A temporary restraining order was entered in Hardin County prohibiting the implementation of the no cash bail provision of the SAFE-T Act. | 3D Animation Production Company/Pixabay
A temporary restraining order was entered in Hardin County prohibiting the implementation of the no cash bail provision of the SAFE-T Act. | 3D Animation Production Company/Pixabay
The Hardin County Sheriff’s Department has filed a temporary restraining order to stop the SAFE-T Act from taking effect in the county on Sunday.
The move comes days after Kankakee County Chief Judge Thomas W. Cunnington of the 21st Judicial Circuit Court of Illinois ruled that the bail reform and pre-trial release provisions are unconstitutional.
“As of January 1st it will be business as usual for the Hardin County Sheriff's Department,” the Hardin County Sheriff’s Department said on Facebook. “We've joined with the other counties in support of revising the Safe-T Act.
“Edit: The no cash bail provisions of the SAFE-T act were found unconstitutional by a Kankakee County judge per written orders entered on December 29th and December 30th. A temporary restraining order was entered in Hardin County on today's date prohibiting the implementation of the no cash bail provision of the SAFE-T act. For all practical purposes it is business as usual in the criminal justice system in Hardin County. Please share this information with your fellow Hardin County residents.”
Cunnington wrote in his decision that “the administration of the justice system is an inherent power of the courts upon which the legislature may not infringe and the setting of bail falls within that administrative power, the appropriateness of bail rests with the authority of the court and may not be determined by legislative fiat.”
Many believed that the ruling was a forgone conclusion. Among them was criminal law professor Richard Kling who, according to the Chicago Sun-Times, said that “the arguments raised all had merit, they weren’t frivolous.”
The SAFE-T Act will still take effect on Jan. 1 in the 37 counties not included in the lawsuit. In those counties, thousands of inmates who await trial on serious crimes would be released. But after Cunnington's ruling, the 65 counties involved in the lawsuit will not be subject to those provisions of the SAFE-T Act.

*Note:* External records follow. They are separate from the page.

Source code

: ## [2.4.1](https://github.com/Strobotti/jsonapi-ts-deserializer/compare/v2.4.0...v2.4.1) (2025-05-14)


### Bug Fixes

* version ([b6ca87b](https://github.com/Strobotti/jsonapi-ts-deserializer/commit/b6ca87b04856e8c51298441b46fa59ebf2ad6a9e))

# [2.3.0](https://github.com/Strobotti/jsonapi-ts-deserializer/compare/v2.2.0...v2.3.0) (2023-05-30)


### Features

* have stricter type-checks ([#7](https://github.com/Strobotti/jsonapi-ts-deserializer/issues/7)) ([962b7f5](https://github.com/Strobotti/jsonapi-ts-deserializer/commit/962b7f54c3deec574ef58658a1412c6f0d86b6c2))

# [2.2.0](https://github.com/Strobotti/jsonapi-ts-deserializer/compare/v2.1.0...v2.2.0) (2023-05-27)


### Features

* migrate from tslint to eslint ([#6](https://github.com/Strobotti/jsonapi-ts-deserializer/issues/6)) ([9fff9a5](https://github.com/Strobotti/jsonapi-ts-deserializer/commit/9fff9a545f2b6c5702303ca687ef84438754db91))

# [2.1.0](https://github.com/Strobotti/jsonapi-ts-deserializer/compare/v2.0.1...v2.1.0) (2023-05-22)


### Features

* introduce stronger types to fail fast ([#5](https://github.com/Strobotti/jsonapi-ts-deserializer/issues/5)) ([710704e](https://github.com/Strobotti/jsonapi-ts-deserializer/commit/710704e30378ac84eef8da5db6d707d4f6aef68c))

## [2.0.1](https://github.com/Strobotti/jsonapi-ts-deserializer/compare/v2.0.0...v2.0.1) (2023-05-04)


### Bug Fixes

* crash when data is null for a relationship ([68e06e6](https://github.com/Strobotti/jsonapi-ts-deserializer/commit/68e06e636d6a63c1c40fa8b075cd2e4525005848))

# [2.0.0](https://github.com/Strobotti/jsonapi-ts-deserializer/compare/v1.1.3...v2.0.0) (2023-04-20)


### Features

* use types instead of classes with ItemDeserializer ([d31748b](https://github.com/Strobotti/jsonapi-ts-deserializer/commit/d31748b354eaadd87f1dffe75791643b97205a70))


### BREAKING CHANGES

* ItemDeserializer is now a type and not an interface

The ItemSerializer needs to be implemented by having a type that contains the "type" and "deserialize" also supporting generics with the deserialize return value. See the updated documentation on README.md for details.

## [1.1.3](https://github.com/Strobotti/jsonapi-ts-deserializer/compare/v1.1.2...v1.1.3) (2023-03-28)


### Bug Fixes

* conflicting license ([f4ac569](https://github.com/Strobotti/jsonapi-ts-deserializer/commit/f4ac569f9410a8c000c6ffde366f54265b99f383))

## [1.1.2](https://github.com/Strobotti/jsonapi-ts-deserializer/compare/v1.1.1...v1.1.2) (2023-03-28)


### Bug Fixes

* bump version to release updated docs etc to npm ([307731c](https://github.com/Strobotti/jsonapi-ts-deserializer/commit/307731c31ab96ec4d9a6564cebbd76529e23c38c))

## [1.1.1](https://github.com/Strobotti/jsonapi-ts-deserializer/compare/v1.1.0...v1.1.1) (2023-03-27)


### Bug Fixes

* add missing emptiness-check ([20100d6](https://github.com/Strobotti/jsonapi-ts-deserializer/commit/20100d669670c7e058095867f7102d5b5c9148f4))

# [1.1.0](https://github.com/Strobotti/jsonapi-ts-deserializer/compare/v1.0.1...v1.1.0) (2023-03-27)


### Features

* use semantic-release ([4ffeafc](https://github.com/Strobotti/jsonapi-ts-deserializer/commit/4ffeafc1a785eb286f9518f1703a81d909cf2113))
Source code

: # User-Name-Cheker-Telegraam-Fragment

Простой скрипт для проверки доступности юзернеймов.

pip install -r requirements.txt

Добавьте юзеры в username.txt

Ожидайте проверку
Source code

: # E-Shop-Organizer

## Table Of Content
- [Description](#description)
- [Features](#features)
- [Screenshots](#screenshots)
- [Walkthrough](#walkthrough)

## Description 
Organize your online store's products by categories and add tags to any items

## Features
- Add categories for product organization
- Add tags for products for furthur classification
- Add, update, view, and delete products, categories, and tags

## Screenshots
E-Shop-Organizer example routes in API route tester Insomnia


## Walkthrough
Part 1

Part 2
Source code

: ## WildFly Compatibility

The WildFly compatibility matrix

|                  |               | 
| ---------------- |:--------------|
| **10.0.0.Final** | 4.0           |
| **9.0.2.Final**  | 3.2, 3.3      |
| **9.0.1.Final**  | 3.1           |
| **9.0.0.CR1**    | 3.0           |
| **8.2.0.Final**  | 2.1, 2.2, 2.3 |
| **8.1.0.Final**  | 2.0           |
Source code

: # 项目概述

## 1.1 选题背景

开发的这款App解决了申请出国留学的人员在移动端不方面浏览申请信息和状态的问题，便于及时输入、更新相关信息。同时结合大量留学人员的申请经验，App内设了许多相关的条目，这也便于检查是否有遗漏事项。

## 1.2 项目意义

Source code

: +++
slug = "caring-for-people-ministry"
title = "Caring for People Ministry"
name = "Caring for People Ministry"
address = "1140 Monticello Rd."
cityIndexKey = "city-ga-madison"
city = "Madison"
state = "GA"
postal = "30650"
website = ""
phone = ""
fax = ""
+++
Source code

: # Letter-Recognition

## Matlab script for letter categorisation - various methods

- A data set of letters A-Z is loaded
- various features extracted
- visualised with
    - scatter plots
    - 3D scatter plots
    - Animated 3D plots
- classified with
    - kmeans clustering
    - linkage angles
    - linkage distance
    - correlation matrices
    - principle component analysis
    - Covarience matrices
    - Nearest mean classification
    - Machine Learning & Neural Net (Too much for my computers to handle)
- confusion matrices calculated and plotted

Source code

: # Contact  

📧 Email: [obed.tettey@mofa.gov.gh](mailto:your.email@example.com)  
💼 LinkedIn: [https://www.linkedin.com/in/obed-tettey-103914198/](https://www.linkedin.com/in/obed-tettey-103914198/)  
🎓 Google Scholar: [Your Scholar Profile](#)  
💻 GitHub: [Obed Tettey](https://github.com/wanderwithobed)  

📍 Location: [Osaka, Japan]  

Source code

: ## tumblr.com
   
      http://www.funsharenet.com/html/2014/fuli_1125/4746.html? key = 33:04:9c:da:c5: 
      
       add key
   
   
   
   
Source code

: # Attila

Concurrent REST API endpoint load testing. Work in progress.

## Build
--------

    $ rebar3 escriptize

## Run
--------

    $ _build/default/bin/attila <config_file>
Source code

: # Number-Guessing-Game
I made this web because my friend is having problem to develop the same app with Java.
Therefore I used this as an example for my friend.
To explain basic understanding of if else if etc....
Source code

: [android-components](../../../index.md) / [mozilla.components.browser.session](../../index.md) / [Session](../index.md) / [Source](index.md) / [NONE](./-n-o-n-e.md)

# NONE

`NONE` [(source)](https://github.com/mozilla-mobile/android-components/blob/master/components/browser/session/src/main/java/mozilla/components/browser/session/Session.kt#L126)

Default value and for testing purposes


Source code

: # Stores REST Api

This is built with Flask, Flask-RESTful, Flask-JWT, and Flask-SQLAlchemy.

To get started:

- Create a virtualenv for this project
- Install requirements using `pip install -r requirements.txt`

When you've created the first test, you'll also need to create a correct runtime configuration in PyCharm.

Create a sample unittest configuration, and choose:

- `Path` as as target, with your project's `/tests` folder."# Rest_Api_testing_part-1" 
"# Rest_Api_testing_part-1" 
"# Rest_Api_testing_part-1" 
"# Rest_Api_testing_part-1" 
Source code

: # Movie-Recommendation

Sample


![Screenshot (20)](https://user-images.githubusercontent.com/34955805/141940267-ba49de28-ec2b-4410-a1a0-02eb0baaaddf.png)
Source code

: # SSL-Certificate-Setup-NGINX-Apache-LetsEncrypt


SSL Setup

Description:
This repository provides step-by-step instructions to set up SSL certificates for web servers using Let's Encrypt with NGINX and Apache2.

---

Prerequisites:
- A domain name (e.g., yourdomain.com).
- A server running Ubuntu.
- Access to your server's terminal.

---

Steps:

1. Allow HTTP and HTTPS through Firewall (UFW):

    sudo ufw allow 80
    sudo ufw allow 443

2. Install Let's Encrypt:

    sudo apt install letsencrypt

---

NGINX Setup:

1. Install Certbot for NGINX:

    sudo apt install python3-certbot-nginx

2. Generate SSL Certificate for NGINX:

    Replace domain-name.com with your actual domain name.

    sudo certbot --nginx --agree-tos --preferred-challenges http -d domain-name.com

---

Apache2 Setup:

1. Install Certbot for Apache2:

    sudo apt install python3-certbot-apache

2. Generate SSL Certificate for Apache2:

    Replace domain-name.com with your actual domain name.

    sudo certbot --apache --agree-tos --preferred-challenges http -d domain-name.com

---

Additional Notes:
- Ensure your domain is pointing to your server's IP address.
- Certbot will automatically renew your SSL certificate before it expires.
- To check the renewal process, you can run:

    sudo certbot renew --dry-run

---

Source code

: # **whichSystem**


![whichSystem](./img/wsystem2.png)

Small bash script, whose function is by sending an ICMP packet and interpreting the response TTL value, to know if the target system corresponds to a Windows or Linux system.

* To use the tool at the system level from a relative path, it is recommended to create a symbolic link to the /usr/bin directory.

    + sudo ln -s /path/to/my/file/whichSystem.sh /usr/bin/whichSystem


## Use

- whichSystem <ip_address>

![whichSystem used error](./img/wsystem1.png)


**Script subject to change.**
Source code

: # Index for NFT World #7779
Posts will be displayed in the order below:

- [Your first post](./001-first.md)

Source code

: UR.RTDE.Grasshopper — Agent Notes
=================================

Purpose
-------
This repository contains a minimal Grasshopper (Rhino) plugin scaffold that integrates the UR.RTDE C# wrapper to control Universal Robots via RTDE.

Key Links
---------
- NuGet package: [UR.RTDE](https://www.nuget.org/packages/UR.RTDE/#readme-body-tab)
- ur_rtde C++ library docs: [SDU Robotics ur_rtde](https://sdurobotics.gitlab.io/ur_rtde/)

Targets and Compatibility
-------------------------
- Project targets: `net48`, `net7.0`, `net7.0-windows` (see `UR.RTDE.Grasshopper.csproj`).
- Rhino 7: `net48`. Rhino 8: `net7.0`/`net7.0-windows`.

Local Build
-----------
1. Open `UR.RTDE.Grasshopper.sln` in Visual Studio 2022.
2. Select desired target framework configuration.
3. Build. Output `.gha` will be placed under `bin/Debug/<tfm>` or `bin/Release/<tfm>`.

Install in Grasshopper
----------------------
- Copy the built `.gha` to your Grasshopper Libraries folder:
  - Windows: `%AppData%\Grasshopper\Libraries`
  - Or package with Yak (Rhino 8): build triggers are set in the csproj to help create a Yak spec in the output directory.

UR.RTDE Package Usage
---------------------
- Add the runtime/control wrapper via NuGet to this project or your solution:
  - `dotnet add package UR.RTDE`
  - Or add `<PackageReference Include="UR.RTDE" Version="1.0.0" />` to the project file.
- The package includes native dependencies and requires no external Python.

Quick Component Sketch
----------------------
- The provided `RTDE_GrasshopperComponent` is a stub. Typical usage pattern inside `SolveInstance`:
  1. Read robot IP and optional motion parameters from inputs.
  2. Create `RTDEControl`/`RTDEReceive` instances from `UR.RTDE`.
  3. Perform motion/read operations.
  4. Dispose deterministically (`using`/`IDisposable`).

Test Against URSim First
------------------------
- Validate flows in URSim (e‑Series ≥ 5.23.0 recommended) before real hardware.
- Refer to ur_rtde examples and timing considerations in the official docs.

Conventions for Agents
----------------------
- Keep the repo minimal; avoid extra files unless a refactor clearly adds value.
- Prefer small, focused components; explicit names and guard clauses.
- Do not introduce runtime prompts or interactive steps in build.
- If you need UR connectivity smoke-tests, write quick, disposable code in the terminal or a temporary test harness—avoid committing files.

The Act underwent changes after a campaign communications blitz revealed several glaring errors in the law. No Republicans voted for the bill or the subsequent changes. When the SAFE-T Act is implemented in the surviving counties, those charged with the most heinous crimes—such as robbery, kidnapping, arson, second-degree murder, intimidation, aggravated battery, aggravated DUI, aggravated flight, drug-related homicide, and threatening a public official—will be freed; as the Will County Gazette previously reported.